DeepStack, created by researchers at the University of Alberta in Canada, bridges the gap between approaches used for games of perfect information—such as chess and Go where players can see everything on the board—with those used for imperfect information games by reasoning while it plays, using “intuition” honed through deep learning to reassess its strategy with each decision.
“Poker has been a long-standing challenge problem in artificial intelligence,” said Michael Bowling, professor at the University of Alberta. “It is the quintessential game of imperfect information in the sense that the players don’t have the same information or share the same perspective while they’re playing,” said Bowling. AI researchers have long used parlour games to test their theories because the games are mathematical models that describe how decision-makers interact.
DeepStack extends the ability to think about each situation during play to imperfect information games using a technique called continual re-solving. This allows DeepStack to determine the correct strategy for a particular poker situation by using its “intuition” to evaluate how the game might play out in the near future without thinking about the entire game. “We train our system to learn the value of situations. Each situation itself is a mini poker game,” said Bowling.
“Instead of solving one big poker game, it solves millions of these little poker games, each one helping the system to refine its intuition of how the game of poker works,” he said. “This intuition is the fuel behind how DeepStack plays the full game,” he added.
Thinking about each situation as it arises is important for complex problems like heads-up no-limit hold’em, which has vastly more unique situations than there are atoms in the universe, largely due to players’ ability to wager different amounts including the dramatic “all-in.”
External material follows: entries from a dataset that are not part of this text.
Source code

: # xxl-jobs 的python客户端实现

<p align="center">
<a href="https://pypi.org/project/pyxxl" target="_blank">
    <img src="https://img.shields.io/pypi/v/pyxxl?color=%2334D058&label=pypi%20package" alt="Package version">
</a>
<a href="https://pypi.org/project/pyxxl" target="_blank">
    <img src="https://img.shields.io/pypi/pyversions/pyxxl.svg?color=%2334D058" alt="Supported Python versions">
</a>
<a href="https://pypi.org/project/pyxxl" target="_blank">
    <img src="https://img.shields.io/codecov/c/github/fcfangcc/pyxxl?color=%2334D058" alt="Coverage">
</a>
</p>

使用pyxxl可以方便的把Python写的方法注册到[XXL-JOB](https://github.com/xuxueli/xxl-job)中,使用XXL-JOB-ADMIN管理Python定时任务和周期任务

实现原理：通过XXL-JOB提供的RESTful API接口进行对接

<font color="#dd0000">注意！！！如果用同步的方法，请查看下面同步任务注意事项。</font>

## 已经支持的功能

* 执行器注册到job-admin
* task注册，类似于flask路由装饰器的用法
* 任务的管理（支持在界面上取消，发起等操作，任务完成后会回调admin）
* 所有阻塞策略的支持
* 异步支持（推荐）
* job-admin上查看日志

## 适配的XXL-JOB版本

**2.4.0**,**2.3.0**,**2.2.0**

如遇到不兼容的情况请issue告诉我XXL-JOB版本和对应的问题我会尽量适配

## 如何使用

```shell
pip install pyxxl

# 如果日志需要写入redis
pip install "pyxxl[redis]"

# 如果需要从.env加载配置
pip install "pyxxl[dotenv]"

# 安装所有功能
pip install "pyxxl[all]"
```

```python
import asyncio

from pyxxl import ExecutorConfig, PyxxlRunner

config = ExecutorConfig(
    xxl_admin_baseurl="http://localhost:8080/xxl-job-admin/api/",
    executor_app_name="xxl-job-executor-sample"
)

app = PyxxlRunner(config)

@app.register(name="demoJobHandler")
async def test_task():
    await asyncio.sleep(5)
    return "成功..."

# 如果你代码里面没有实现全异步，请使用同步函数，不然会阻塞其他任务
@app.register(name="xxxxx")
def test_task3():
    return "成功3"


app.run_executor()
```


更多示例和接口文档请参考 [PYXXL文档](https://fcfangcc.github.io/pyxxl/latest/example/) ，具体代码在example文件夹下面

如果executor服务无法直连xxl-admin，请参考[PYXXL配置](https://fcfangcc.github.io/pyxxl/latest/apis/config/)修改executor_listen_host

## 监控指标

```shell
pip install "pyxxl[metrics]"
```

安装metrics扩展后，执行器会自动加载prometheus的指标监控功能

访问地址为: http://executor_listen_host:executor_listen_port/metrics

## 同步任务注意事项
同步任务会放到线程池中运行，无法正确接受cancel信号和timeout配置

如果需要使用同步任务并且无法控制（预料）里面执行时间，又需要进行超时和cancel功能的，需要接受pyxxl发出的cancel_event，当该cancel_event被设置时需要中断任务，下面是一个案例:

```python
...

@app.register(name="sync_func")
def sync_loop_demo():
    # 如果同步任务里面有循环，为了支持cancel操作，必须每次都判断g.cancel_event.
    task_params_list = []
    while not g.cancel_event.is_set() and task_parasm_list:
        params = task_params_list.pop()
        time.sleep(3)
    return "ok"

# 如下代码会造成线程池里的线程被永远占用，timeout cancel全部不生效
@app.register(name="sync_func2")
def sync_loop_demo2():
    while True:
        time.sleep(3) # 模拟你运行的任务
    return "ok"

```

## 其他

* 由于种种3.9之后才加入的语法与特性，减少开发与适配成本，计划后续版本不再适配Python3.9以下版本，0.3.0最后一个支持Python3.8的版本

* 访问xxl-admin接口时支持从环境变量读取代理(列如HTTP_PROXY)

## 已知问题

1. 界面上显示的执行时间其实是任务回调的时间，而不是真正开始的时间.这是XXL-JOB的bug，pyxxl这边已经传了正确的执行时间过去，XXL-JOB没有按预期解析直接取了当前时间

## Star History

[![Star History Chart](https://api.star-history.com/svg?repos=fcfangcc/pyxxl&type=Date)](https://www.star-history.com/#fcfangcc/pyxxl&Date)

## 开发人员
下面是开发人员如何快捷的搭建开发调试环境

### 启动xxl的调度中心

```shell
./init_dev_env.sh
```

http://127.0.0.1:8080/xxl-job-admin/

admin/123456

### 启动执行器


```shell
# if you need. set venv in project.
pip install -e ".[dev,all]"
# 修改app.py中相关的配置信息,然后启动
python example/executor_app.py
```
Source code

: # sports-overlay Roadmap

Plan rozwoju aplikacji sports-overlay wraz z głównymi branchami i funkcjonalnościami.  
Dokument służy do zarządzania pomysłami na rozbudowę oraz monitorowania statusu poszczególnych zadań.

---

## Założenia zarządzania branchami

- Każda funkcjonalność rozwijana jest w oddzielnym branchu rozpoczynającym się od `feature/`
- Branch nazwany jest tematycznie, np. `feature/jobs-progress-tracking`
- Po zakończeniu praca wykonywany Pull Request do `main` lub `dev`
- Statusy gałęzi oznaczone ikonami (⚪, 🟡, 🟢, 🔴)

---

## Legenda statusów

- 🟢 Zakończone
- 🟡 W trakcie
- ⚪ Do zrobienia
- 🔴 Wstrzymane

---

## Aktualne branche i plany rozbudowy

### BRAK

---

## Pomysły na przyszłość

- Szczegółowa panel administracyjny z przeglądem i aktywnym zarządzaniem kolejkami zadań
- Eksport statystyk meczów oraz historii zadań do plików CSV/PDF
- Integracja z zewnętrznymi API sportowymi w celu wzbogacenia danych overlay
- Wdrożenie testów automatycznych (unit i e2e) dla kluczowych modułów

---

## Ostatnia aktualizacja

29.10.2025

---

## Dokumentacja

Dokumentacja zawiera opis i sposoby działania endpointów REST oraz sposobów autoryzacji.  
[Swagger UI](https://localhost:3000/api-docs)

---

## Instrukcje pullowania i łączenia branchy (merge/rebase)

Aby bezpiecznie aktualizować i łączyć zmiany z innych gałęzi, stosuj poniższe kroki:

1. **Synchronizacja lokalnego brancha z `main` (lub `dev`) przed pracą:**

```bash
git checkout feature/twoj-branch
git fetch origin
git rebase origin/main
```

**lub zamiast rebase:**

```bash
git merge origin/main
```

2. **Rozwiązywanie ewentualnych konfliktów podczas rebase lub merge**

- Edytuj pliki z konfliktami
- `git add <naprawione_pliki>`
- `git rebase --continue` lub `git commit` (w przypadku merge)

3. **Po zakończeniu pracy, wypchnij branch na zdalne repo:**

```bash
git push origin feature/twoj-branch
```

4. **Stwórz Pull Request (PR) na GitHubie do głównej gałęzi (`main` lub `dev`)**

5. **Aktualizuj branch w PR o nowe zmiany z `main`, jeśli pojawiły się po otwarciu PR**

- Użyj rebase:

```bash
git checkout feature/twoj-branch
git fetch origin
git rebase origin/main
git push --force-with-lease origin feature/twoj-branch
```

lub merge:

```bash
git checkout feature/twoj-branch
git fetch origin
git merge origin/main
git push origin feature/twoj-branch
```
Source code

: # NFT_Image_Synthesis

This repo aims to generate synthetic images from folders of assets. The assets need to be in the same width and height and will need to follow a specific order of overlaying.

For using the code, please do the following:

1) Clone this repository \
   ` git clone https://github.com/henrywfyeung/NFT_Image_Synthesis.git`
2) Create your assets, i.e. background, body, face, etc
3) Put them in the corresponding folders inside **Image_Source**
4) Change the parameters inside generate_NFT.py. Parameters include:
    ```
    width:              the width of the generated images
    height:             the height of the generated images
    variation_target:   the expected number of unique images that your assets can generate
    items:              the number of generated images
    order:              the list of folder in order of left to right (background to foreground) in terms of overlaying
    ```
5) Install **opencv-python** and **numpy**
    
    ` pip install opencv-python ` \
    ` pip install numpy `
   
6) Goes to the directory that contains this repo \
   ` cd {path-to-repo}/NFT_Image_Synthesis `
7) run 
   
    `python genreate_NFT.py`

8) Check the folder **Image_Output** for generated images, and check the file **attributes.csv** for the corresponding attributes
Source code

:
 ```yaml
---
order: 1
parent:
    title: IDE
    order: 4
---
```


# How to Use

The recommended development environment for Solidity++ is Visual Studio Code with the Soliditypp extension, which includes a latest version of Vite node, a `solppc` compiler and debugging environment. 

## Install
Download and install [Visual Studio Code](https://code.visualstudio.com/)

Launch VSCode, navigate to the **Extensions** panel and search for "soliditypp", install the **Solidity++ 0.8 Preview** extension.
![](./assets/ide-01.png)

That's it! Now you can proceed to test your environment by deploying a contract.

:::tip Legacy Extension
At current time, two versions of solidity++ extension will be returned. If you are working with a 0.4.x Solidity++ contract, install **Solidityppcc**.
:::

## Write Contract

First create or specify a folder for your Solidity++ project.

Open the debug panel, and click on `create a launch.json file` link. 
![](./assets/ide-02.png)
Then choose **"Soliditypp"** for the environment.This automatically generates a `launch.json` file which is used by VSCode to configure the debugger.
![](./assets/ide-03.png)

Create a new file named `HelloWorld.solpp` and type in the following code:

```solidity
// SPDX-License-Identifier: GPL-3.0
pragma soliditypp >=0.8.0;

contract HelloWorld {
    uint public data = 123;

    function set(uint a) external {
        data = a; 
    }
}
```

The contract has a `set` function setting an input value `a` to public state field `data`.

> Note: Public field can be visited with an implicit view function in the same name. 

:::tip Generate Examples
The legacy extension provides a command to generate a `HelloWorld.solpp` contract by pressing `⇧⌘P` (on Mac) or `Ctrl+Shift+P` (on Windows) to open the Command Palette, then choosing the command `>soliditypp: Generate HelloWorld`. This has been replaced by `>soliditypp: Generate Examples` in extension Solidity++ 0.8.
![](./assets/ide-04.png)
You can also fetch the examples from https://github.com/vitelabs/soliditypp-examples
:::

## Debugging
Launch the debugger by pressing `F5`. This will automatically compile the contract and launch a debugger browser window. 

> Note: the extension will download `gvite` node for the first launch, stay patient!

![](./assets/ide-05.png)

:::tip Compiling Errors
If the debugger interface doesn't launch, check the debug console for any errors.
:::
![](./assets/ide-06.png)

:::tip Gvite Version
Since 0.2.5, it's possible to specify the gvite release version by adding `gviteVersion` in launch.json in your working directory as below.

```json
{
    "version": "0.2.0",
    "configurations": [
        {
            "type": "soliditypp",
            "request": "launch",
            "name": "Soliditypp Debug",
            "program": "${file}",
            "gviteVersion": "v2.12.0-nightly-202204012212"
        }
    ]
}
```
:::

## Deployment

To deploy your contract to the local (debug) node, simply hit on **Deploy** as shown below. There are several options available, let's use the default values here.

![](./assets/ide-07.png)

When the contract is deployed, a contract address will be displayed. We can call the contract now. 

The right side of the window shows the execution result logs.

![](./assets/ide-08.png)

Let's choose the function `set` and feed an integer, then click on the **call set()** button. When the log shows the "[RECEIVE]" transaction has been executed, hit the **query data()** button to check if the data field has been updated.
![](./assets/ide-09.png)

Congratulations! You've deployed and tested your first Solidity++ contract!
Despite the game’s complexity, DeepStack takes action at human speed—with an average of only three seconds of “thinking” time—and runs on a simple gaming laptop. To test the approach, DeepStack played last December against a pool of professional poker players recruited by the International Federation of Poker.
Thirty-three players from 17 countries were asked to play a 3,000-hand match over a period of four weeks. DeepStack beat each of the 11 players who finished their match, with only one outside the margin of statistical significance.